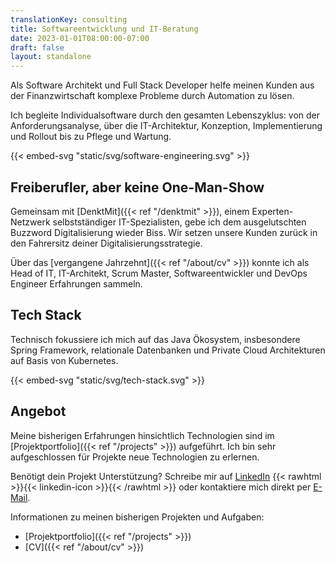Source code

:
 ```yaml
---
translationKey: consulting
title: Softwareentwicklung und IT-Beratung
date: 2023-01-01T08:00:00-07:00
draft: false
layout: standalone
---
```


Als Software Architekt und Full Stack Developer helfe meinen Kunden aus der Finanzwirtschaft komplexe Probleme durch Automation zu lösen. 

Ich begleite Individualsoftware durch den gesamten Lebenszyklus: von der Anforderungsanalyse, über die IT-Architektur, Konzeption, Implementierung und Rollout bis zu Pflege und Wartung.

{{< embed-svg "static/svg/software-engineering.svg" >}}

## Freiberufler, aber keine One-Man-Show
Gemeinsam mit [DenktMit]({{< ref "/denktmit" >}}), einem Experten-Netzwerk selbstständiger IT-Spezialisten, gebe ich dem ausgelutschten Buzzword Digitalisierung wieder Biss. Wir setzen unsere Kunden zurück in den Fahrersitz deiner Digitalisierungsstrategie.

Über das [vergangene Jahrzehnt]({{< ref "/about/cv" >}}) konnte ich als Head of IT, IT-Architekt, Scrum Master, Softwareentwickler und DevOps Engineer Erfahrungen sammeln. 

## Tech Stack
Technisch fokussiere ich mich auf das Java Ökosystem, insbesondere Spring Framework, relationale Datenbanken und Private Cloud Architekturen auf Basis von Kubernetes. 

{{< embed-svg "static/svg/tech-stack.svg" >}}

## Angebot
Meine bisherigen Erfahrungen hinsichtlich Technologien sind im [Projektportfolio]({{< ref "/projects" >}}) aufgeführt. Ich bin sehr aufgeschlossen für Projekte neue Technologien zu erlernen. 

Benötigt dein Projekt Unterstützung? Schreibe mir auf [LinkedIn](https://www.linkedin.com/in/dmalolepszy) {{< rawhtml >}}<a href="https://www.linkedin.com/in/dmalolepszy" style="text-decoration: none">{{< linkedin-icon >}}</a>{{< /rawhtml >}} oder kontaktiere mich direkt per [E-Mail](mailto:kontakt@dmalo.de).

Informationen zu meinen bisherigen Projekten und Aufgaben:
- [Projektportfolio]({{< ref "/projects" >}})
- [CV]({{< ref "/about/cv" >}})
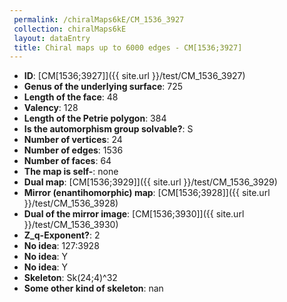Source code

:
 ```yaml
--- 
 permalink: /chiralMaps6kE/CM_1536_3927 
 collection: chiralMaps6kE
 layout: dataEntry
 title: Chiral maps up to 6000 edges - CM[1536;3927]
---
```


- **ID**: [CM[1536;3927]]({{ site.url }}/test/CM_1536_3927)
- **Genus of the underlying surface**: 725
- **Length of the face**: 48
- **Valency**: 128
- **Length of the Petrie polygon**: 384
- **Is the automorphism group solvable?**: S
- **Number of vertices**: 24
- **Number of edges**: 1536
- **Number of faces**: 64
- **The map is self-**: none
- **Dual map**: [CM[1536;3929]]({{ site.url }}/test/CM_1536_3929)
- **Mirror (enantihomorphic) map**: [CM[1536;3928]]({{ site.url }}/test/CM_1536_3928)
- **Dual of the mirror image**: [CM[1536;3930]]({{ site.url }}/test/CM_1536_3930)
- **Z_q-Exponent?**: 2
- **No idea**:  127:3928
- **No idea**: Y
- **No idea**: Y
- **Skeleton**: Sk(24;4)^32
- **Some other kind of skeleton**: nan
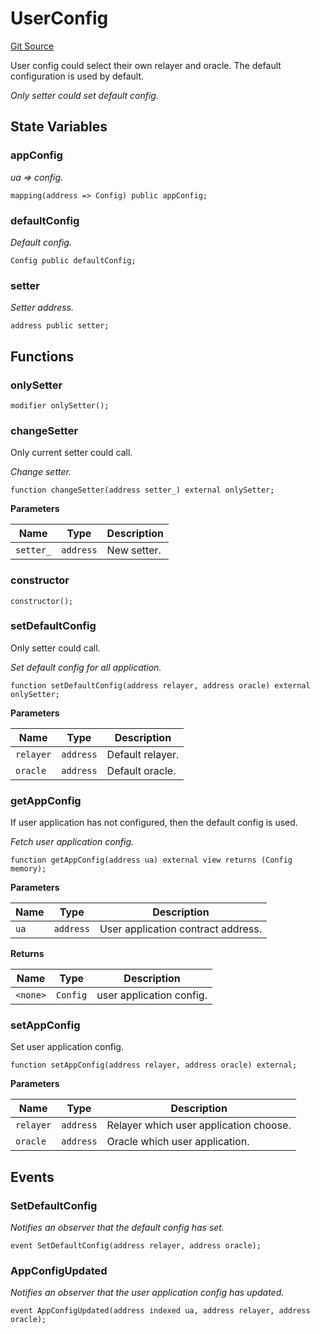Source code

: # UserConfig
[Git Source](https://github.com/darwinia-network/ORMP/blob/28f242d61f8f1de9729b61a20924f3f1938d1e53/src/UserConfig.sol)

User config could select their own relayer and oracle.
The default configuration is used by default.

*Only setter could set default config.*


## State Variables
### appConfig
*ua => config.*


```solidity
mapping(address => Config) public appConfig;
```


### defaultConfig
*Default config.*


```solidity
Config public defaultConfig;
```


### setter
*Setter address.*


```solidity
address public setter;
```


## Functions
### onlySetter


```solidity
modifier onlySetter();
```

### changeSetter

Only current setter could call.

*Change setter.*


```solidity
function changeSetter(address setter_) external onlySetter;
```
**Parameters**

|Name|Type|Description|
|----|----|-----------|
|`setter_`|`address`|New setter.|


### constructor


```solidity
constructor();
```

### setDefaultConfig

Only setter could call.

*Set default config for all application.*


```solidity
function setDefaultConfig(address relayer, address oracle) external onlySetter;
```
**Parameters**

|Name|Type|Description|
|----|----|-----------|
|`relayer`|`address`|Default relayer.|
|`oracle`|`address`|Default oracle.|


### getAppConfig

If user application has not configured, then the default config is used.

*Fetch user application config.*


```solidity
function getAppConfig(address ua) external view returns (Config memory);
```
**Parameters**

|Name|Type|Description|
|----|----|-----------|
|`ua`|`address`|User application contract address.|

**Returns**

|Name|Type|Description|
|----|----|-----------|
|`<none>`|`Config`|user application config.|


### setAppConfig

Set user application config.


```solidity
function setAppConfig(address relayer, address oracle) external;
```
**Parameters**

|Name|Type|Description|
|----|----|-----------|
|`relayer`|`address`|Relayer which user application choose.|
|`oracle`|`address`|Oracle which user application.|


## Events
### SetDefaultConfig
*Notifies an observer that the default config has set.*


```solidity
event SetDefaultConfig(address relayer, address oracle);
```

### AppConfigUpdated
*Notifies an observer that the user application config has updated.*


```solidity
event AppConfigUpdated(address indexed ua, address relayer, address oracle);
```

—————

With the pictures omitted, give every line above again exactly.

WRITTEN SOLUTION:
Source code

:
 ```yaml
---
translationKey: consulting
title: Softwareentwicklung und IT-Beratung
date: 2023-01-01T08:00:00-07:00
draft: false
layout: standalone
---
```


Als Software Architekt und Full Stack Developer helfe meinen Kunden aus der Finanzwirtschaft komplexe Probleme durch Automation zu lösen. 

Ich begleite Individualsoftware durch den gesamten Lebenszyklus: von der Anforderungsanalyse, über die IT-Architektur, Konzeption, Implementierung und Rollout bis zu Pflege und Wartung.

{{< embed-svg "static/svg/software-engineering.svg" >}}

## Freiberufler, aber keine One-Man-Show
Gemeinsam mit [DenktMit]({{< ref "/denktmit" >}}), einem Experten-Netzwerk selbstständiger IT-Spezialisten, gebe ich dem ausgelutschten Buzzword Digitalisierung wieder Biss. Wir setzen unsere Kunden zurück in den Fahrersitz deiner Digitalisierungsstrategie.

Über das [vergangene Jahrzehnt]({{< ref "/about/cv" >}}) konnte ich als Head of IT, IT-Architekt, Scrum Master, Softwareentwickler und DevOps Engineer Erfahrungen sammeln. 

## Tech Stack
Technisch fokussiere ich mich auf das Java Ökosystem, insbesondere Spring Framework, relationale Datenbanken und Private Cloud Architekturen auf Basis von Kubernetes. 

{{< embed-svg "static/svg/tech-stack.svg" >}}

## Angebot
Meine bisherigen Erfahrungen hinsichtlich Technologien sind im [Projektportfolio]({{< ref "/projects" >}}) aufgeführt. Ich bin sehr aufgeschlossen für Projekte neue Technologien zu erlernen. 

Benötigt dein Projekt Unterstützung? Schreibe mir auf [LinkedIn](https://www.linkedin.com/in/dmalolepszy) {{< rawhtml >}}<a href="https://www.linkedin.com/in/dmalolepszy" style="text-decoration: none">{{< linkedin-icon >}}</a>{{< /rawhtml >}} oder kontaktiere mich direkt per [E-Mail](mailto:kontakt@dmalo.de).

Informationen zu meinen bisherigen Projekten und Aufgaben:
- [Projektportfolio]({{< ref "/projects" >}})
- [CV]({{< ref "/about/cv" >}})
Source code

:
 ```yaml
--- 
 permalink: /chiralMaps6kE/CM_1536_3927 
 collection: chiralMaps6kE
 layout: dataEntry
 title: Chiral maps up to 6000 edges - CM[1536;3927]
---
```


- **ID**: [CM[1536;3927]]({{ site.url }}/test/CM_1536_3927)
- **Genus of the underlying surface**: 725
- **Length of the face**: 48
- **Valency**: 128
- **Length of the Petrie polygon**: 384
- **Is the automorphism group solvable?**: S
- **Number of vertices**: 24
- **Number of edges**: 1536
- **Number of faces**: 64
- **The map is self-**: none
- **Dual map**: [CM[1536;3929]]({{ site.url }}/test/CM_1536_3929)
- **Mirror (enantihomorphic) map**: [CM[1536;3928]]({{ site.url }}/test/CM_1536_3928)
- **Dual of the mirror image**: [CM[1536;3930]]({{ site.url }}/test/CM_1536_3930)
- **Z_q-Exponent?**: 2
- **No idea**:  127:3928
- **No idea**: Y
- **No idea**: Y
- **Skeleton**: Sk(24;4)^32
- **Some other kind of skeleton**: nan
Source code

: # UserConfig
[Git Source](https://github.com/darwinia-network/ORMP/blob/28f242d61f8f1de9729b61a20924f3f1938d1e53/src/UserConfig.sol)

User config could select their own relayer and oracle.
The default configuration is used by default.

*Only setter could set default config.*


## State Variables
### appConfig
*ua => config.*


```solidity
mapping(address => Config) public appConfig;
```


### defaultConfig
*Default config.*


```solidity
Config public defaultConfig;
```


### setter
*Setter address.*


```solidity
address public setter;
```


## Functions
### onlySetter


```solidity
modifier onlySetter();
```

### changeSetter

Only current setter could call.

*Change setter.*


```solidity
function changeSetter(address setter_) external onlySetter;
```
**Parameters**

|Name|Type|Description|
|----|----|-----------|
|`setter_`|`address`|New setter.|


### constructor


```solidity
constructor();
```

### setDefaultConfig

Only setter could call.

*Set default config for all application.*


```solidity
function setDefaultConfig(address relayer, address oracle) external onlySetter;
```
**Parameters**

|Name|Type|Description|
|----|----|-----------|
|`relayer`|`address`|Default relayer.|
|`oracle`|`address`|Default oracle.|


### getAppConfig

If user application has not configured, then the default config is used.

*Fetch user application config.*


```solidity
function getAppConfig(address ua) external view returns (Config memory);
```
**Parameters**

|Name|Type|Description|
|----|----|-----------|
|`ua`|`address`|User application contract address.|

**Returns**

|Name|Type|Description|
|----|----|-----------|
|`<none>`|`Config`|user application config.|


### setAppConfig

Set user application config.


```solidity
function setAppConfig(address relayer, address oracle) external;
```
**Parameters**

|Name|Type|Description|
|----|----|-----------|
|`relayer`|`address`|Relayer which user application choose.|
|`oracle`|`address`|Oracle which user application.|


## Events
### SetDefaultConfig
*Notifies an observer that the default config has set.*


```solidity
event SetDefaultConfig(address relayer, address oracle);
```

### AppConfigUpdated
*Notifies an observer that the user application config has updated.*


```solidity
event AppConfigUpdated(address indexed ua, address relayer, address oracle);
```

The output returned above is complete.